Tu demandes : Qu’est-ce que le mal ? C’est de céder à ce qu’on appelle maux, et de livrer lâchement cette indépendance pour laquelle il faut tout souffrir. C’en est fait de l’indépendance, si on ne brave les vaines menaces qui nous imposent leur joug. On ne mettrait pas en problème ce qui convient à l’homme courageux, si l’on savait ce que c’est que courage. Ce n’est point témérité irréfléchie ni amour des périls, ni manie de rechercher ce que tous redoutent ; c’est la science de distinguer ce qui est mal et ce qui ne l’est pas. Le courage n’excelle pas moins à se protéger lui-même qu’à supporter ces choses qui ont une fausse apparence de maux. « Mais enfin, si le fer est levé sur la tête de l’homme courageux ou va creusant tour à tour telle et telle partie de son corps ; s’il voit rouler sur ses genoux ses entrailles ; si par intervalles, pour qu’il sente mieux ses tortures, on revient à la charge ; si de ses viscères, de ses plaies ressuyées on tire encore de nouveau sang10, n’éprouve-t-il, dis-moi, ni crainte ni douleur ? » Il souffre sans doute, car le plus grand courage ne dépouille point la sensation physique ; mais il ne craint pas, il n’est pas vaincu, il regarde d’en haut ses souffrances. Veux-tu savoir quel esprit l’anime ? Celui d’un ami exhortant son ami malade.

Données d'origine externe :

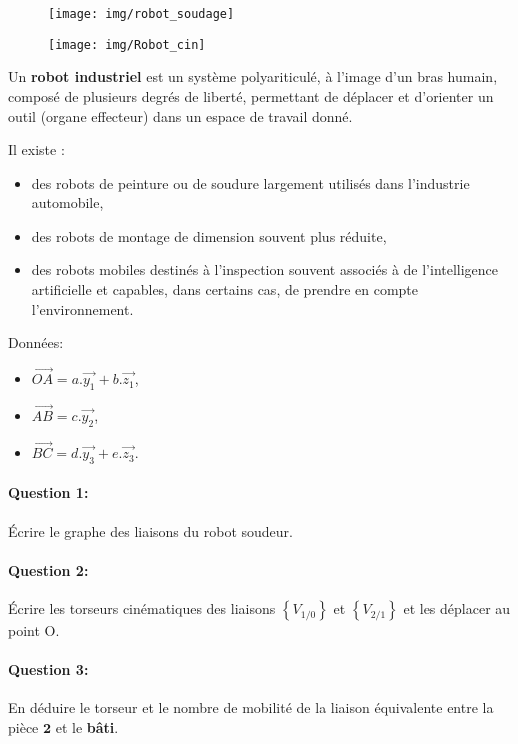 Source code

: \begin{figure}[htbp]
\begin{minipage}{0.4\linewidth}
\texttt{[image: img/robot\_soudage]}
\end{minipage}
\hfill
\begin{minipage}{0.55\linewidth}
\texttt{[image: img/Robot\_cin]}
\end{minipage}
\end{figure}

Un \textbf{robot industriel} est un système polyariticulé, à l'image d'un bras humain, composé de plusieurs degrés de liberté, permettant de déplacer et d'orienter un outil (organe effecteur) dans un espace de travail donné.

Il existe :
\begin{itemize}
 \item des robots de peinture ou de soudure largement utilisés dans l'industrie automobile,
 \item des robots de montage de dimension souvent plus réduite,
 \item des robots mobiles destinés à l'inspection souvent associés à de l'intelligence artificielle et capables, dans certains cas, de prendre en compte l'environnement.
\end{itemize}

Données:
\begin{itemize}
 \item $\overrightarrow{OA}=a.\overrightarrow{y_1}+b.\overrightarrow{z_1}$,
 \item $\overrightarrow{AB}=c.\overrightarrow{y_2}$,
 \item $\overrightarrow{BC}=d.\overrightarrow{y_3}+e.\overrightarrow{z_3}$.
\end{itemize}

\paragraph{Question 1:} Écrire le graphe des liaisons du robot soudeur.

\paragraph{Question 2:} Écrire les torseurs cinématiques des liaisons $\left\{V_{1/0}\right\}$ et $\left\{V_{2/1}\right\}$ et les déplacer au point O.

\paragraph{Question 3:} En déduire le torseur et le nombre de mobilité de la liaison équivalente entre la pièce $\textbf{2}$ et le \textbf{bâti}.

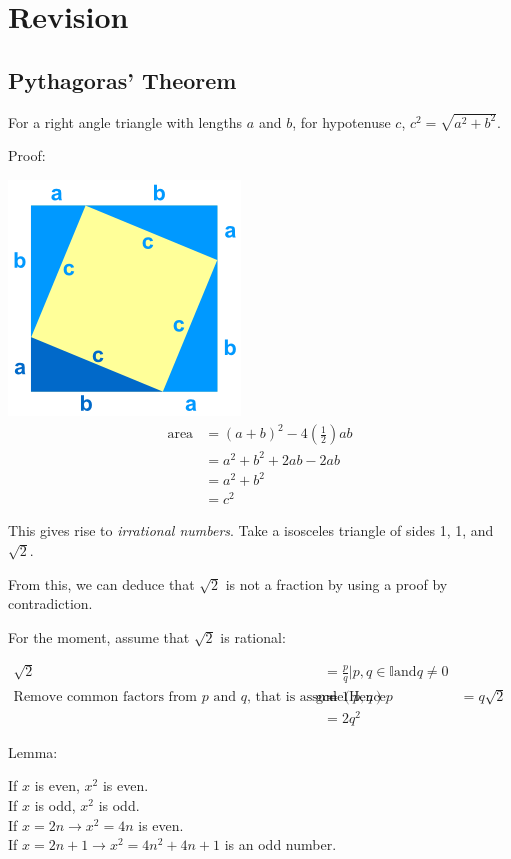 \chapter{Revision}

\section{Pythagoras' Theorem}
For a right angle triangle with lengths $a$ and $b$, for hypotenuse $c$,
$c^2 = \sqrt{a^2 + b^2}$.

Proof:

\includegraphics{img/pythagorean-theorem-proof.png}
\begin{align}
  \text{area}
    &= (a+b)^2 - 4(\frac{1}{2})ab \\
    &= a^2 + b^2 + 2ab - 2ab \\
    &= a^2 + b^2 \\
    &= c^2
\end{align}

This gives rise to \emph{irrational numbers}. Take a isosceles triangle of sides
1, 1, and $\sqrt{2}$.

From this, we can deduce that $\sqrt{2}$ is not a fraction by using a proof by
contradiction.

For the moment, assume that $\sqrt{2}$ is rational:

\begin{align}
  \sqrt{2} &= \frac{p}{q} | p,q \in \mathbb{I} \text{and} q \neq 0 \\
  \text{Remove common factors from $p$ and $q$, that is assume}
  \gcd(p,q) &= 1
  \text{Hence}
  p &= q\sqrt{2} \\
    &= 2q^2
\end{align}

Lemma:

If $x$ is even, $x^2$ is even. \\
If $x$ is odd, $x^2$ is odd. \\
If $x = 2n \to x^2 = 4n$ is even. \\
If $x = 2n + 1 \to x^2 = 4n^2 + 4n + 1$ is an odd number.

« Ce qui est un mal est nuisible ; ce qui nuit fait que l’homme vaut moins : ni la douleur, ni la pauvreté n’altèrent ses mérites ; donc elles ne sont point des maux. » Cette proposition, nous dit-on, est fausse ; car il y a telle chose qui peut nuire à l’homme sans qu’il en vaille moins. La tempête et les mauvais temps nuisent au pilote, et ne lui ôtent rien de son talent.